This list is definitely not exhaustive, but in my opinion it is what separates a worship pastor from a musician, a leader, or an administrator. An effective worship pastor must always be doing all of these things. Keep in mind, none of us can do all of these things equally well. None of us have reached the top in any area, let alone all of them. The important thing is that we never stop trying to get better in these categories.
A worship pastor has got to be a good leader. This is probably, and I’d defend this, the toughest leadership job in the church (Sorry, lead pastors). Why? The worship pastor leads artists. Artists can be very tough to lead. They are also responsible for the logical people that tend to flock to tech and sound positions. Having to lead both groups is a challenge in itself because they can fall so far on the ends of the spectrum. The worship pastor has to be able to understand and communicate with creatives and logicals. The worship pastor also has one of the biggest responsibilities, which is structuring the main corporate worship service. That means that we bear the burden of everything that goes wrong. I will also add that music is an incredibly touchy subject. This is pretty obvious from these ridiculous “worship wars.” Either way, it’s a pretty tough job, but leading people well is one that a worship pastor must do.

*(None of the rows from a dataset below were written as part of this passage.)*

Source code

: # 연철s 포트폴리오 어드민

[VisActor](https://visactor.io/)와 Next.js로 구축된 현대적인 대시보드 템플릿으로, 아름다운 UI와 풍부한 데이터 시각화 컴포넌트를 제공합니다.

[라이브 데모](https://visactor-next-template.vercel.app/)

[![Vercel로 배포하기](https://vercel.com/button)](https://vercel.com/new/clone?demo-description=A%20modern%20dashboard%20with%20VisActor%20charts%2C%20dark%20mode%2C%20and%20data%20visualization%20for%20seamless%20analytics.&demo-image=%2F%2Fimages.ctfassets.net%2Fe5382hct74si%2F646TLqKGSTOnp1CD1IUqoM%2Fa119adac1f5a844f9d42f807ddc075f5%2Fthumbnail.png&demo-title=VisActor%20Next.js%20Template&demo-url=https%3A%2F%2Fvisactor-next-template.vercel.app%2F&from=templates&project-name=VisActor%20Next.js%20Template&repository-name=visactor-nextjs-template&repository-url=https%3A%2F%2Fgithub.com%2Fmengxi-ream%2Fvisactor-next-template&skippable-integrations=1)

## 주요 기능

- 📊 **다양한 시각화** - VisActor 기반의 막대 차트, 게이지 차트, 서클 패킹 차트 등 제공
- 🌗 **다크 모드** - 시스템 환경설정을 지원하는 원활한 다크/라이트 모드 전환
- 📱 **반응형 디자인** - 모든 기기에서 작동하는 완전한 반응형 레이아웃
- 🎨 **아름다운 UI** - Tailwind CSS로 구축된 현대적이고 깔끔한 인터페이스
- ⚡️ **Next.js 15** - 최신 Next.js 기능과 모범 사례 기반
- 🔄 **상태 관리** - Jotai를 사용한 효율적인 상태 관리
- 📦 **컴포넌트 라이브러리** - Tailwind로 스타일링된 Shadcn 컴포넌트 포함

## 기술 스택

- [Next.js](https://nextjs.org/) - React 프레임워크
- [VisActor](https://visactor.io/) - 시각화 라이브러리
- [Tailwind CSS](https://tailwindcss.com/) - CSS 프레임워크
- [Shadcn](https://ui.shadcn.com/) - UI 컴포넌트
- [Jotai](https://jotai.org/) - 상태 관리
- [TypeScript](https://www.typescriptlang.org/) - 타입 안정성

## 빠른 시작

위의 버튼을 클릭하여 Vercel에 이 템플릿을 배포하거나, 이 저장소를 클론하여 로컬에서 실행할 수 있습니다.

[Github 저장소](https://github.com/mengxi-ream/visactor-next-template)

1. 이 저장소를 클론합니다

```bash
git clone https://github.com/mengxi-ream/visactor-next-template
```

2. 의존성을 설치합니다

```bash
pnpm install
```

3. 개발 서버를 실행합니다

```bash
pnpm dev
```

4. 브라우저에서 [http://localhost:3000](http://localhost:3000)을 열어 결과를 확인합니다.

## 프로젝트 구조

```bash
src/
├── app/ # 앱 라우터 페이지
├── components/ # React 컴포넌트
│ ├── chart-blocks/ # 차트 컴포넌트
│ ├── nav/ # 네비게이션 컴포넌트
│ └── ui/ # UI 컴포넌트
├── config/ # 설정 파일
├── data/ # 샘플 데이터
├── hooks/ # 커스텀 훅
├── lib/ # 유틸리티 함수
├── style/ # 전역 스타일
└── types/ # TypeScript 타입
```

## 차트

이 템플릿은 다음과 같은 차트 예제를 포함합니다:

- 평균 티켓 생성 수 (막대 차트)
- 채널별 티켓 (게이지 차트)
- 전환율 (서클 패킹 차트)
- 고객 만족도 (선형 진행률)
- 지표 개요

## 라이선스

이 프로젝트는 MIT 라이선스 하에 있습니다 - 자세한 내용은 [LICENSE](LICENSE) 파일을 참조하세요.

Growing and learning spiritually
When we stop learning, we stop bettering ourselves. No one can say “I’ve arrived” spiritually. As soon as a person or a church says that, they die. Stopping spiritual growth, for whatever reason, is the quickest way to make a poor worship pastor. Learning from the Bible, small groups, and resources is incredibly important because it keeps making us better at our jobs. Every time I read something, whether it’s the Bible, an article, or a new book, I’m trying to learn something and apply it to my life. We must always actively seek to learn from every experience, even if it’s something we’ve done a million times. If you’ve been in worship ministry for ten years, you can safely assume that you’ve probably structured and led 500 worship services. That’s 500 hours only IN the service. We all know that the actual hour-long service is only the tip of the iceberg when it comes to planning and practicing. Even so, after those 1000+ hours, we need to be learning something.
Administrating, delegating, and training
“Always train your own replacement.” That’s just weird. It honestly hits some worship pastors hard, because they are scared. “What if they do this better than I do?” But it is something, that if we are to be discipling and multiplying, that we need to be training. This is probably my weakest area. I hate to delegate. Delegating scares me. I love to do things myself, and turning things over to others is not my strong suit. But, as soon as we stop delegating, we burn ourselves out and we make ourselves irreplaceable. That’s a problem, because a church should never depend on a single person. Obviously, the capital-C “Church” can only depend on God, but make no mistake…the local church can find itself dependent on just a handful of people. When those people are gone, it can be almost impossible to recover. Make sure you are training someone to replace you.
Learning new skills
The worship service really falls under the worship pastor’s domain. The problem here is that the worship service is facilitated by an impressive number of people. Camera operators, sound, lighting, projection, and, in our rented facility, setup. The real term here for a great worship pastor is “translator.” The worship pastor has to be able to facilitate communication between all these teams. The “learning new skills” part comes in because a worship pastor has to be able to at least have a fair understanding of each of these areas to be able to speak the language. There is nothing worse than a worship pastor that can’t communicate, even on a basic level, with a sound tech. “I don’t know, I think maybe one of the levels in the monitor may be off.” “Welp, that narrows it down,” thinks the sound tech. It may have been an important issue that makes the band experience a problem, all because of a small communication breakdown. Being able to understand what makes these areas tick is a huge part of structuring a service well. If you don’t understand how something works, just ask. I promise, there are probably people on your Sunday morning team that are dying to communicate more effectively with you.
This one ties in fairly closely to leading well, but takes it to another level. Shepherding the people in your care goes beyond just leading. Shepherding involves a level of care and involvement that “ordinary” leadership just doesn’t cover. Someone who is leading well will tell someone “no” if they aren’t qualified for a position. Someone who is leading well and shepherding people will say “no,” but then help that person put together an action plan that they need as they move from a “no” to a “yes.” Someone who is shepherding people will always be looking for how a person can move to the next level.